Bu konuyu hem sahadan hem mevzuattan bilen biri olarak şunu net biçimde ifade ediyorum: Sayın Sağlık Bakanımız bu meselenin farkındadır. Verileri görmekte, sahayı dinlemekte ve çözüm arayışını sürdürmektedir. Bugüne kadar sağlık politikalarında ortaya koyduğu çözüm odaklı yaklaşım, bu sorunun da makul, adil ve kalıcı biçimde çözüleceğine dair güçlü bir güven oluşturmaktadır.
Son söz şudur: Bir ülke, hekimlerine güvenmeden güçlenemez. Hekimlerimiz yıllardır bu ülkenin sağlık yükünü omuzlamaktadır ve bugün de omuzlamaya hazırdır. Beklenti son derece nettir: Adalet, şeffaflık ve liyakat. Açıkça söylemek gerekir ki bu konu hastane yöneticilerinin keyfine bırakılabilecek bir mesele değildir. Bir imzayla, bir gecede, gerekçe gösterilmeden kopan eğitim zincirlerinin ve aksayan hizmetlerin bedelini kim ödüyor? Vatandaş ödüyor.
Randevu bulamadığında, doktoruna ulaşamadığında, tedavisi aksadığında faturayı başhekime ya da hastaneye değil, doğrudan siyaset kurumuna kesiyor. Vatandaşın zihnindeki denklem basittir: Doktor vardır ya da yoktur. Bu nedenle bu mesele kişisel ilişkilerin, yerel güç dengelerinin ya da idari keyfiyetin konusu olamaz.
Mutlaka bir mevzuat düzenlemesi yapılmalıdır. Gerekirse yeni bir kanun çıkarılmalıdır. Yaklaşık otuz üniversitenin afiliasyon yoluyla eğitim ve sağlık hizmeti sunduğu bir sistemde, keyfi uygulamalara zemin hazırlayan "Öğretim elemanları ile 3359 sayılı Kanunun ek 9'uncu maddesine göre sözleşme imzalanabilir" ifadesi dikkatle yeniden değerlendirilmelidir. Bu hükmün yalnızca Sağlık Bilimleri Üniversitesine özel olarak uygulanması son derece yanlış ve ayrımcıdır. Dünyada ilk üç yüze yaklaşan bu üniversiteye ve dört bini aşkın eğitimcisine açık bir haksızlık oluşturmaktadır. Hiçbir katkısı olmayan kişiler elbette savunulamaz; ancak verimli, çalışkan ve nitelikli öğretim üyelerinin keyfi tutumlarla küstürülmesi, bir sözleşmenin "yapılabilir" olmasının insafa bırakılması kabul edilemez.
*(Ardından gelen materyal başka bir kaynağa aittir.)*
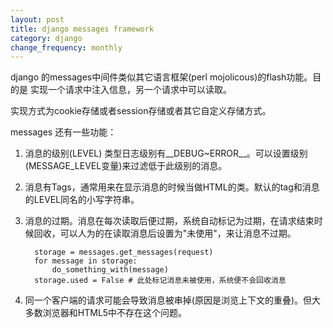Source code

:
 ```yaml
---
layout: post
title: django messages framework
category: django
change_frequency: monthly
---
```


django 的messages中间件类似其它语言框架(perl mojolicous)的flash功能。目的是
实现一个请求中注入信息，另一个请求中可以读取。

实现方式为cookie存储或者session存储或者其它自定义存储方式。

messages 还有一些功能：

1. 消息的级别(LEVEL) 类型日志级别有__DEBUG~ERROR__。可以设置级别(MESSAGE_LEVEL变量)来过滤低于此级别的消息。
2. 消息有Tags，通常用来在显示消息的时候当做HTML的类。默认的tag和消息的LEVEL同名的小写字符串。
3. 消息的过期。消息在每次读取后便过期，系统自动标记为过期，在请求结束时候回收，可以人为的在读取消息后设置为"未使用"，来让消息不过期。

         storage = messages.get_messages(request)
         for message in storage:
             do_something_with(message)
         storage.used = False # 此处标记消息未被使用，系统便不会回收消息
4. 同一个客户端的请求可能会导致消息被串掉(原因是浏览上下文的重叠)。但大多数浏览器和HTML5中不存在这个问题。
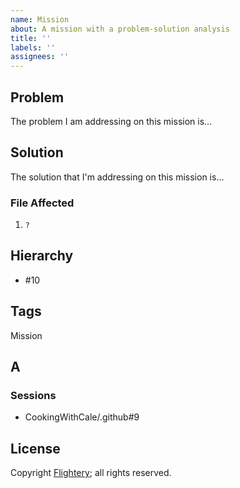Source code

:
 ```yaml
---
name: Mission
about: A mission with a problem-solution analysis
title: ''
labels: ''
assignees: ''
---
```

## Problem

The problem I am addressing on this mission is...

## Solution

The solution that I'm addressing on this mission is...

### File Affected

1. `?`

## Hierarchy

* #10

## Tags

Mission

## A



### Sessions

* CookingWithCale/.github#9

## License

Copyright [Flightery](https://flightery.net); all rights reserved.
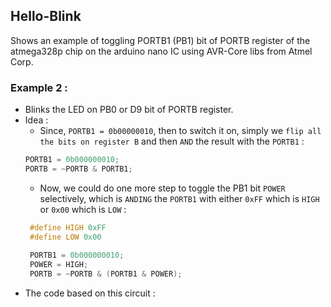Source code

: ## Hello-Blink

Shows an example of toggling PORTB1 (PB1) bit of PORTB register of the atmega328p chip on the arduino nano IC using AVR-Core libs from Atmel Corp.

### Example 2 : 
- Blinks the LED on PB0 or D9 bit of PORTB register.
- Idea : 
    - Since, `PORTB1 = 0b00000010`, then to switch it on, simply we `flip all the bits on register B` and then `AND` the result with the `PORTB1` :
    ```c
    PORTB1 = 0b000000010;
    PORTB = ~PORTB & PORTB1;
    ```
    - Now, we could do one more step to toggle the PB1 bit `POWER` selectively, which is `ANDING` the `PORTB1` with either `0xFF` which is `HIGH` or `0x00` which is `LOW` :
    ```c
     #define HIGH 0xFF
     #define LOW 0x00
     
     PORTB1 = 0b000000010;
     POWER = HIGH;
     PORTB = ~PORTB & (PORTB1 & POWER);
     ```
- The code based on this circuit :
Aynı hastanede görev yapan, kadrosu Sağlık Bakanlığında ya da başka üniversitelerde olan hekimler için böyle bir sözleşme rejimi söz konusu değilken, aynı işi yapan Sağlık Bilimleri Üniversitesi öğretim üyelerinin kuralları ve sınırları belirsiz bir sözleşme sistemine tabi tutulması çalışma barışını ciddi biçimde zedelemektedir. Bu sözleşme meselesi, öğretim üyeleri ile hastane idaresi arasında sıradan bir idari işlem olarak görülmemeli, bu gözle yeniden ele alınmalıdır. Tekrar etmek gerekirse böyle bir sözleşme modeli Türkiye'de başka hiç bir Üniversitede yoktur. Ülkemizde sadece bir üniversiteye ve onun binlerce öğretim üyesine hiç bir kıstas olmaksızın getirilen bu sözleşme yapma/yapmama keyfiliği önümüzdeki yıllarda sağlık sistemimizin tadını kaçıracak gibi görünüyor.
Çünkü bu, basit bir sözleşme meselesi değildir. Bu, bir ulusal sağlık güvenliği meselesidir. Ve unutulmamalıdır ki sağlık sistemimizin lokomotifi olan hekimleri, özellikle de öğretim üyelerini yıpratarak ve küstürerek alınabilecek hiçbir mesafe yoktur. Eksiklikleri görerek sistemi onarmak ise toplum olarak hepimize çok şey kazandıracaktır.